Cuentos con niño, 2013






miércoles, 14 de octubre de 2020

PROTERVO (I)

     La palabra protervo y yo nos conocimos hace ya muchos años, varias décadas. Y tal fue su impacto en mi sensibilidad lingüística que la relación entonces iniciada perdura hoy y aun crece, según explicaré. Recuerdo cuándo y dónde fue el encuentro: el curso 82-3 me tocó, mediada ya mi vida profesional, impartir por primera vez Literatura Española en el antiguo COU. El programa me obligó a refrescar algunas lecturas y llevar a cabo otras no realizadas hasta entonces. Entre estas estaba la novela donde se hallaba el adjetivo que hoy me ocupa: Tiempo de silencio, de L. Martín Santos (1961). La elaboradísima y abigarrada prosa del relato me desorientó, al remover y poner a prueba mi competencia literaria, y la palabra me deslumbró cuando se me mostró en las difíciles páginas del libro hasta nueve veces, casi todas en la parte del principio.

    

      La usa una mujer mayor, Dora, que hace de narradora aquí y es uno de los personajes principales, para vilipendiar al “cochino” novio de su poco agraciada hija, a la que abandona después de un embarazo del cual había nacido una niña. La señora no lo puede ni ver, tal como muestran estas otras lindezas que le dedica: “… al parásito ese, padre de mi nieta, que no sé cómo ha salido tan preciosa siendo hija de ese padre, que ni siquiera tenía el aspecto propio de los hombres tan agradables, fuertes y enteros, sino que era alfeñique, hombre de trapo con maneras de torero o todo lo más de bailarín gitano y para mí, que ni siquiera era muy seguro que no fuera un poco a pluma y pelo”; además, “creía que, no sólo se ocultaban en mi casa los muslos blancos de mi niña, sino también un buen gazapo de onzas ultramarinas. En lo que es claro que estaba equivocado”; por eso, “yo casi me he alegrado del abandono porque era un hombre imposible, que la hubiera hecho desgraciada y la hubiera hecho caer hasta lo más bajo. Yo me lo imagino hasta chuleándola, aprovechándose del buen palmito de mi hija y de la apostura heredada del padre que en ella, aunque algo varonil ―no hombruna― había de ser tan poderoso atractivo para todos los hombres que la veían en aquella época”; más aún, “los amigos del protervo eran todos de su estilo como medio hembras también, pequeñitos, mucho más pequeñitos que yo y hablaban andaluz y batían palmas muy bien, que es lo que yo y mi niña más admirábamos en ellos, pues por lo demás no tenían ni cultura ni conversación, pero en aquel mundo de las tabernas lo que más se apreciaba era el saber batir palmas que es una habilidad que contribuye mucho al regocijo de la concurrencia que mi hija rápidamente supo aprender mientras que yo permanecí torpe”.
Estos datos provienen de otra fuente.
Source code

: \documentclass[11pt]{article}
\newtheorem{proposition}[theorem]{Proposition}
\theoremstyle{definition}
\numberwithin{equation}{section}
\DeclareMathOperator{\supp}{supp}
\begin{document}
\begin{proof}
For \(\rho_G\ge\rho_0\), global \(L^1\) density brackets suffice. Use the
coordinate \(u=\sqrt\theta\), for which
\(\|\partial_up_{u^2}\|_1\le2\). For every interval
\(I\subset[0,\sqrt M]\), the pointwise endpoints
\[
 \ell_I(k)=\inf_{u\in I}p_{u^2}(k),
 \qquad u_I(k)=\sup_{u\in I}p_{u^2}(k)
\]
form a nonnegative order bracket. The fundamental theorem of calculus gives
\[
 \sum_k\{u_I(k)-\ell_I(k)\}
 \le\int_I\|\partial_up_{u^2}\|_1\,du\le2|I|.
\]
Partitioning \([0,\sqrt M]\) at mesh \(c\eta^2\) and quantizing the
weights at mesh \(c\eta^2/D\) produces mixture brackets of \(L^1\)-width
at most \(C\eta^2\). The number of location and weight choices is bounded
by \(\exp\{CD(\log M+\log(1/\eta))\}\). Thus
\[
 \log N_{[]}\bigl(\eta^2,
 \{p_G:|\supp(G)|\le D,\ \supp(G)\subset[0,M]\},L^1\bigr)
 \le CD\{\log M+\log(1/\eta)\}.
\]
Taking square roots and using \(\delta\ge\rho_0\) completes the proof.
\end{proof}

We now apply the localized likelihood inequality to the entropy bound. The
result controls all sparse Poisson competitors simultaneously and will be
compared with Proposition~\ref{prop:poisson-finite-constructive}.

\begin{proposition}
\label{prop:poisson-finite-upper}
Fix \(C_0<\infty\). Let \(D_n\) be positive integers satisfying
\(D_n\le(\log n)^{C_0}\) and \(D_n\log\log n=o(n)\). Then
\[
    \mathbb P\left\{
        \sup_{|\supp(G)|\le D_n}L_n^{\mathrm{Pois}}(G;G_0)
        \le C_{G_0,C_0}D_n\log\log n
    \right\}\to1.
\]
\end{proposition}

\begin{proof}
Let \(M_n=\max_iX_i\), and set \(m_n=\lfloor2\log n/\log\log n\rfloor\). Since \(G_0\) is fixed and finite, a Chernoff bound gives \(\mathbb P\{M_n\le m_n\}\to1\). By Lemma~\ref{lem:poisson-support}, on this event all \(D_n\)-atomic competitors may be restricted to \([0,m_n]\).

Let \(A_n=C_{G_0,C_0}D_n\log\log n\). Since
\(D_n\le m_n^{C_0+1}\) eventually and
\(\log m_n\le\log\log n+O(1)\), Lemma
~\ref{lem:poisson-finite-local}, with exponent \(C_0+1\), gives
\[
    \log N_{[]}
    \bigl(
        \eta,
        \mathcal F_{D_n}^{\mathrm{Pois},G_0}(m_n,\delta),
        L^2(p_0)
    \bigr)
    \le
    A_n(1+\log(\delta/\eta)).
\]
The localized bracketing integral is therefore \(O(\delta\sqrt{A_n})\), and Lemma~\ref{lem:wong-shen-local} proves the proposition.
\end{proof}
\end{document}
       En resumen, un ser protervo, tal como se encarga de repetir una y otra vez, hasta nueve, digo, la ofendida señora, como desahogo y envenenado ataque, preñado de sarcasmo: “el protervo bailarín”, “… claro es que si él [otro personaje, tan varonil como bondadoso] hubiera sido como el protervo, la niña hubiera seguido durmiendo en mi cuarto”, “algunos de los amigos que traía el protervo“, “¡Venganza contra el repugnante protervo bailarín hembra!”, “sin duda encarnación del protervo”, “y yo, por dar mayor formalidad a sus salidas, me dejaba llevar con el protervo a diversos sitios donde no le habría permitido ir con mi hija a solas”. A lo largo de este pasaje de la narración, el malvado yerno  –si lo hubiera llegado a ser– se convierte en el protervo por antonomasia, prototipo de individuo inmoral y aprovechado.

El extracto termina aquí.